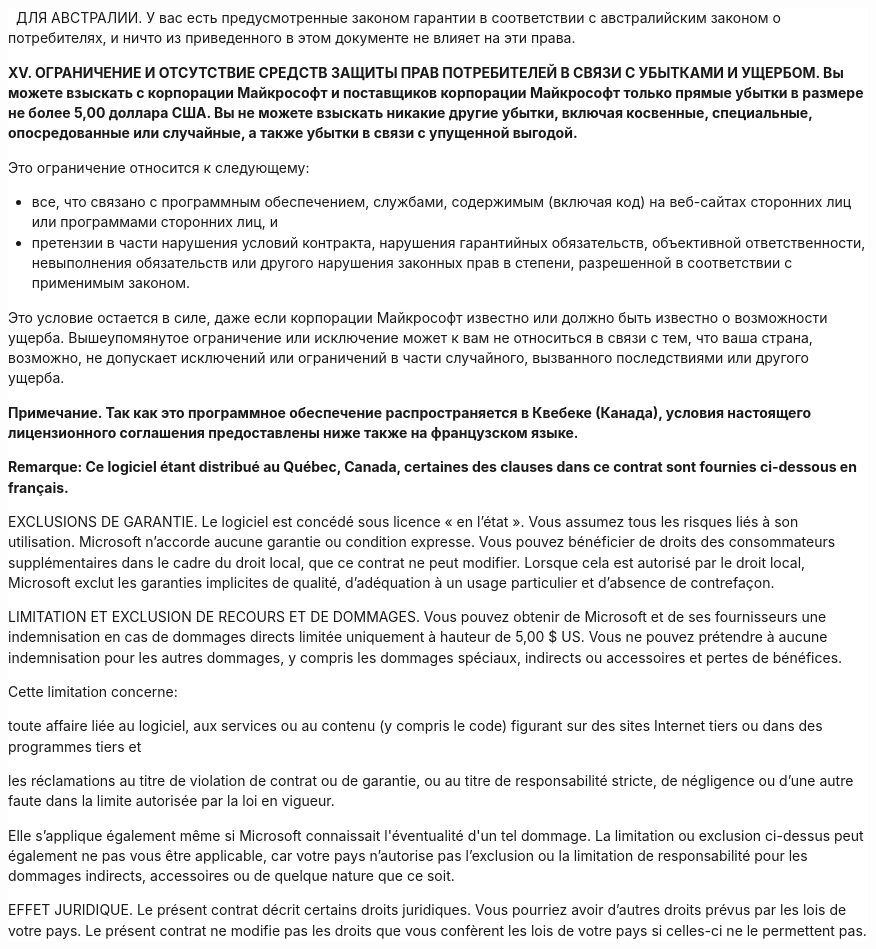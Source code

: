&nbsp;&nbsp;ДЛЯ АВСТРАЛИИ. У вас есть предусмотренные законом гарантии в соответствии с австралийским законом о потребителях, и ничто из приведенного в этом документе не влияет на эти права.  
  
**XV.   ОГРАНИЧЕНИЕ И ОТСУТСТВИЕ СРЕДСТВ ЗАЩИТЫ ПРАВ ПОТРЕБИТЕЛЕЙ В СВЯЗИ С УБЫТКАМИ И УЩЕРБОМ. Вы можете взыскать с корпорации Майкрософт и поставщиков корпорации Майкрософт только прямые убытки в размере не более 5,00 доллара США. Вы не можете взыскать никакие другие убытки, включая косвенные, специальные, опосредованные или случайные, а также убытки в связи с упущенной выгодой.**  
  
Это ограничение относится к следующему:  
* все, что связано с программным обеспечением, службами, содержимым (включая код) на веб-сайтах сторонних лиц или программами сторонних лиц, и  
* претензии в части нарушения условий контракта, нарушения гарантийных обязательств, объективной ответственности, невыполнения обязательств или другого нарушения законных прав в степени, разрешенной в соответствии с применимым законом.  
  
Это условие остается в силе, даже если корпорации Майкрософт известно или должно быть известно о возможности ущерба. Вышеупомянутое ограничение или исключение может к вам не относиться в связи с тем, что ваша страна, возможно, не допускает исключений или ограничений в части случайного, вызванного последствиями или другого ущерба.  
  
**Примечание. Так как это программное обеспечение распространяется в Квебеке (Канада), условия настоящего лицензионного соглашения предоставлены ниже также на французском языке.**  
  
**Remarque: Ce logiciel étant distribué au Québec, Canada, certaines des clauses dans ce contrat sont fournies ci-dessous en français.**  
  
EXCLUSIONS DE GARANTIE. Le logiciel est concédé sous licence « en l’état ». Vous assumez tous les risques liés à son utilisation. Microsoft n’accorde aucune garantie ou condition expresse. Vous pouvez bénéficier de droits des consommateurs supplémentaires dans le cadre du droit local, que ce contrat ne peut modifier. Lorsque cela est autorisé par le droit local, Microsoft exclut les garanties implicites de qualité, d’adéquation à un usage particulier et d’absence de contrefaçon.  
  
LIMITATION ET EXCLUSION DE RECOURS ET DE DOMMAGES. Vous pouvez obtenir de Microsoft et de ses fournisseurs une indemnisation en cas de dommages directs limitée uniquement à hauteur de 5,00 $ US. Vous ne pouvez prétendre à aucune indemnisation pour les autres dommages, y compris les dommages spéciaux, indirects ou accessoires et pertes de bénéfices.  
  
Cette limitation concerne:  
  
toute affaire liée au logiciel, aux services ou au contenu (y compris le code) figurant sur des sites Internet tiers ou dans des programmes tiers et  
  
les réclamations au titre de violation de contrat ou de garantie, ou au titre de responsabilité stricte, de négligence ou d’une autre faute dans la limite autorisée par la loi en vigueur.  
  
Elle s’applique également même si Microsoft connaissait l'éventualité d'un tel dommage. La limitation ou exclusion ci-dessus peut également ne pas vous être applicable, car votre pays n’autorise pas l’exclusion ou la limitation de responsabilité pour les dommages indirects, accessoires ou de quelque nature que ce soit.  
  
EFFET JURIDIQUE. Le présent contrat décrit certains droits juridiques. Vous pourriez avoir d’autres droits prévus par les lois de votre pays. Le présent contrat ne modifie pas les droits que vous confèrent les lois de votre pays si celles-ci ne le permettent pas.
++++++++++++++++++++
■ **WORK REQUIRED**
Aside from its pictures, the listing must be given again in full, exactly as it appears.

■ **ANSWER BOX**
Source code

:&nbsp;&nbsp;ДЛЯ АВСТРАЛИИ. У вас есть предусмотренные законом гарантии в соответствии с австралийским законом о потребителях, и ничто из приведенного в этом документе не влияет на эти права.  
  
**XV.   ОГРАНИЧЕНИЕ И ОТСУТСТВИЕ СРЕДСТВ ЗАЩИТЫ ПРАВ ПОТРЕБИТЕЛЕЙ В СВЯЗИ С УБЫТКАМИ И УЩЕРБОМ. Вы можете взыскать с корпорации Майкрософт и поставщиков корпорации Майкрософт только прямые убытки в размере не более 5,00 доллара США. Вы не можете взыскать никакие другие убытки, включая косвенные, специальные, опосредованные или случайные, а также убытки в связи с упущенной выгодой.**  
  
Это ограничение относится к следующему:  
* все, что связано с программным обеспечением, службами, содержимым (включая код) на веб-сайтах сторонних лиц или программами сторонних лиц, и  
* претензии в части нарушения условий контракта, нарушения гарантийных обязательств, объективной ответственности, невыполнения обязательств или другого нарушения законных прав в степени, разрешенной в соответствии с применимым законом.  
  
Это условие остается в силе, даже если корпорации Майкрософт известно или должно быть известно о возможности ущерба. Вышеупомянутое ограничение или исключение может к вам не относиться в связи с тем, что ваша страна, возможно, не допускает исключений или ограничений в части случайного, вызванного последствиями или другого ущерба.  
  
**Примечание. Так как это программное обеспечение распространяется в Квебеке (Канада), условия настоящего лицензионного соглашения предоставлены ниже также на французском языке.**  
  
**Remarque: Ce logiciel étant distribué au Québec, Canada, certaines des clauses dans ce contrat sont fournies ci-dessous en français.**  
  
EXCLUSIONS DE GARANTIE. Le logiciel est concédé sous licence « en l’état ». Vous assumez tous les risques liés à son utilisation. Microsoft n’accorde aucune garantie ou condition expresse. Vous pouvez bénéficier de droits des consommateurs supplémentaires dans le cadre du droit local, que ce contrat ne peut modifier. Lorsque cela est autorisé par le droit local, Microsoft exclut les garanties implicites de qualité, d’adéquation à un usage particulier et d’absence de contrefaçon.  
  
LIMITATION ET EXCLUSION DE RECOURS ET DE DOMMAGES. Vous pouvez obtenir de Microsoft et de ses fournisseurs une indemnisation en cas de dommages directs limitée uniquement à hauteur de 5,00 $ US. Vous ne pouvez prétendre à aucune indemnisation pour les autres dommages, y compris les dommages spéciaux, indirects ou accessoires et pertes de bénéfices.  
  
Cette limitation concerne:  
  
toute affaire liée au logiciel, aux services ou au contenu (y compris le code) figurant sur des sites Internet tiers ou dans des programmes tiers et  
  
les réclamations au titre de violation de contrat ou de garantie, ou au titre de responsabilité stricte, de négligence ou d’une autre faute dans la limite autorisée par la loi en vigueur.  
  
Elle s’applique également même si Microsoft connaissait l'éventualité d'un tel dommage. La limitation ou exclusion ci-dessus peut également ne pas vous être applicable, car votre pays n’autorise pas l’exclusion ou la limitation de responsabilité pour les dommages indirects, accessoires ou de quelque nature que ce soit.  
  
EFFET JURIDIQUE. Le présent contrat décrit certains droits juridiques. Vous pourriez avoir d’autres droits prévus par les lois de votre pays. Le présent contrat ne modifie pas les droits que vous confèrent les lois de votre pays si celles-ci ne le permettent pas.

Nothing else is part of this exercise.